スリー・ディー・マトリックス<7777>は2004年に設立されたバイオマテリアル(医療用材料)のベンチャー企業である。米マサチューセッツ工科大学において開発された「自己組織化ペプチド技術」を使って外科医療分野の吸収性局所止血材(以下、止血材)、再生医療分野の歯槽骨再建材、医薬品分野では核酸医薬向けDDS(ドラッグデリバリーシステム)等の開発を国内外で進めている。

1. 2017年4月期は中国における止血材のライセンス契約締結で損失額が縮小
2017年4月期の業績は事業収益が前期比334.2%増の615百万円、営業損失が1,240百万円(前期は1,821百万円の損失)となった。止血材の販売は期初計画を下回ったものの、前期比11.0%増の107百万円となり欧州、オーストラリアで販売実績が積み上がってきている。また、2017年4月には中国企業と中国市場における止血材の開発・製造・販売ライセンス契約を締結し、契約一時金508百万円を計上した。なお、欧州での後出血予防材に関しては、現在、追加データ取得のための臨床試験を行っており、2017年秋頃までに終了し、2018年4月期中の承認取得を目指している。
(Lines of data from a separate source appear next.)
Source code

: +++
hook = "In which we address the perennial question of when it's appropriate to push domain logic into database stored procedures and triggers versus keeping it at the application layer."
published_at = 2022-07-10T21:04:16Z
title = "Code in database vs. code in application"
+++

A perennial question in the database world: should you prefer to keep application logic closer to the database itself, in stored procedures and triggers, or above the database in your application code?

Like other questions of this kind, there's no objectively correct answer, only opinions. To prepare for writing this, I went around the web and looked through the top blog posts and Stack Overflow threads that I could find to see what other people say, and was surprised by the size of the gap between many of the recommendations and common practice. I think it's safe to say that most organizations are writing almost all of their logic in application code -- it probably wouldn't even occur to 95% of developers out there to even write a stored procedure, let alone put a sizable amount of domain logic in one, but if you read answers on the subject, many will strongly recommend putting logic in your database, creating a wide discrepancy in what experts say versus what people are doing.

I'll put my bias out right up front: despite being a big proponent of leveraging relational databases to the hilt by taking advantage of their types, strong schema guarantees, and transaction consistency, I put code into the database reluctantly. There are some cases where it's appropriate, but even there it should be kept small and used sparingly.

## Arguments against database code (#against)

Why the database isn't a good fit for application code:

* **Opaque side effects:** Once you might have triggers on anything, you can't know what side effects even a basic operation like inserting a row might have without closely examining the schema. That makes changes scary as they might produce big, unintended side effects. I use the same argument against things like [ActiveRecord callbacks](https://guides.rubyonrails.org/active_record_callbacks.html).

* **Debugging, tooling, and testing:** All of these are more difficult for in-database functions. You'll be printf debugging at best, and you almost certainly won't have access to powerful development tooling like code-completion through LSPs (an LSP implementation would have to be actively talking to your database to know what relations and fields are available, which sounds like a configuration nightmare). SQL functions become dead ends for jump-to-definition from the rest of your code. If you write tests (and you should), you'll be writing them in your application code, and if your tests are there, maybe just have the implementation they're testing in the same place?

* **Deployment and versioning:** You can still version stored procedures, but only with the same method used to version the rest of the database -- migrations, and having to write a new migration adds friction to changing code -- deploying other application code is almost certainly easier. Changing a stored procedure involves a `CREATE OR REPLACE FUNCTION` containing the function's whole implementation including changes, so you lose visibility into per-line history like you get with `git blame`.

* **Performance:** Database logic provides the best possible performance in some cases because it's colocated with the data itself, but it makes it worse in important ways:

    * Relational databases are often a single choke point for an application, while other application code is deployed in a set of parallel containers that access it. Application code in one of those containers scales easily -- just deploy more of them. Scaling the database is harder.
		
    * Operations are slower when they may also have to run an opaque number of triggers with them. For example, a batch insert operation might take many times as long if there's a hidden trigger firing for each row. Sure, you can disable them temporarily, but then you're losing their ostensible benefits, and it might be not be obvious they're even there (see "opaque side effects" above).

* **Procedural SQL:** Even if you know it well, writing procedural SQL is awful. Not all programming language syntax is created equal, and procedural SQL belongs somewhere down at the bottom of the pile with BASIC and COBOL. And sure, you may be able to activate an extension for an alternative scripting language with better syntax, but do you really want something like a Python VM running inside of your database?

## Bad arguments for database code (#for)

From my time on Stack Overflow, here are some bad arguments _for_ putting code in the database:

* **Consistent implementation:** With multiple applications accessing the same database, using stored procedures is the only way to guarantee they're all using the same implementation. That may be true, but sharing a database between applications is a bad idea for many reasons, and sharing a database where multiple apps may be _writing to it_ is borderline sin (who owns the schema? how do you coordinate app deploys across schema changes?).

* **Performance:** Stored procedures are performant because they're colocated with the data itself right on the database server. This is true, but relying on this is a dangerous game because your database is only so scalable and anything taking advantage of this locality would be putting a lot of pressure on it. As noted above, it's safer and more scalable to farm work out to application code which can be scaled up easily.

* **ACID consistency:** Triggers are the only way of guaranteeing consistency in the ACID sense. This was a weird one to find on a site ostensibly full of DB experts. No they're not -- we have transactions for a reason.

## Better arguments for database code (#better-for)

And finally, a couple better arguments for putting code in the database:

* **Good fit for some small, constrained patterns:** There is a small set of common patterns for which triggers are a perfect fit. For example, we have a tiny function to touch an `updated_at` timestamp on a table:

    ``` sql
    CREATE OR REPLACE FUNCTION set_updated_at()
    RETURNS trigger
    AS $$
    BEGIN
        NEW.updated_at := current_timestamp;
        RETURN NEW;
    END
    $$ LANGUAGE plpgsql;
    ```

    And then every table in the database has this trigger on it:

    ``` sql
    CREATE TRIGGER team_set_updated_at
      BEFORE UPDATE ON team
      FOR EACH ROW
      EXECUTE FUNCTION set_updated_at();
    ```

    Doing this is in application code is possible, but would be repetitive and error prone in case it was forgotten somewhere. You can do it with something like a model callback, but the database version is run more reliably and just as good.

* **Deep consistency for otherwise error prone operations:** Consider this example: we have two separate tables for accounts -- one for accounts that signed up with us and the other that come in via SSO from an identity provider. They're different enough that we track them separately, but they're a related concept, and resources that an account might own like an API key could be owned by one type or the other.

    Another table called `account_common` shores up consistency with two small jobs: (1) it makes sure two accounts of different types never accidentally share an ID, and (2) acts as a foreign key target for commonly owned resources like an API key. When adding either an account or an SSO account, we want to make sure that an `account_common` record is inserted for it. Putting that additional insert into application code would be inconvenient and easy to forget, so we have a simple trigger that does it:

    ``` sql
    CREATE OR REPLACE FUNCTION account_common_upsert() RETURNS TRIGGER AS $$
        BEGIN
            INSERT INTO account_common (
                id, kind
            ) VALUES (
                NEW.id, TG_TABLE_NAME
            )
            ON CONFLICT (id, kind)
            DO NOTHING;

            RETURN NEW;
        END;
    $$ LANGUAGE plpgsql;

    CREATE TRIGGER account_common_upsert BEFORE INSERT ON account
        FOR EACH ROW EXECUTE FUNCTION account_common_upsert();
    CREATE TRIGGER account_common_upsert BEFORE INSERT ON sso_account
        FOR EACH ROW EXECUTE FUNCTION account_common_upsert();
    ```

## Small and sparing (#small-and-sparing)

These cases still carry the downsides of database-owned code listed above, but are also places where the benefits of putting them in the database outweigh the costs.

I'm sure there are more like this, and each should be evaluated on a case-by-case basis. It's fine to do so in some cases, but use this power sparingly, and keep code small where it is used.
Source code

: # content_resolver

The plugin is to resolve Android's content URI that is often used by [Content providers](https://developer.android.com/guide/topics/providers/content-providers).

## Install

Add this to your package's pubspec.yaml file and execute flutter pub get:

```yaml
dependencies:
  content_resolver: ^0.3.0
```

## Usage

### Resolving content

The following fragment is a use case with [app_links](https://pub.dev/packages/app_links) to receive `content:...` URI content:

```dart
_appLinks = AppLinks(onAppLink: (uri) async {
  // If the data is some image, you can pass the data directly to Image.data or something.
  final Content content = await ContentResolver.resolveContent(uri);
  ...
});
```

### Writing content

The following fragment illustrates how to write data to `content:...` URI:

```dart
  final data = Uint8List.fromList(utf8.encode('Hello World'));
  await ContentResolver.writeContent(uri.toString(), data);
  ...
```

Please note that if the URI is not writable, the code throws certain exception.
2. 2018年4月期は欧州、オーストラリアでの止血材販売に注力
2018年4月期の業績は、事業収益が304〜2,354百万円、営業利益が-1,675〜630百万円とレンジ予想の開示となっている。欧州で止血材の独占販売ライセンス契約の交渉を行っており、同契約の有無で業績が大きく変動するためだ。止血材の売上高については前期比2.8倍増の304百万円、うち欧州で同2.3倍増の219百万円を見込んでいる。ターゲット医療施設数が前期末に約200件まで増えており、今期はこれら医療施設への販売に注力していくことで計画を達成していく。また、国内では止血材の治験が2017年7月以降に開始される見込みで、2018年4月期末から2019年4月期の早い段階で製造販売承認申請を行い、2020年4月期中の上市を目指している。また、欧州では止血効果が高く低コスト化を実現できる次世代止血材の臨床試験開始に向けた準備を進めていく方針。一方、米国では歯槽骨再建材の経過観察期間が夏頃に終了し、今後の方針を決めていくほか、止血材については成功確率の高い治験を実施するための戦略を策定する。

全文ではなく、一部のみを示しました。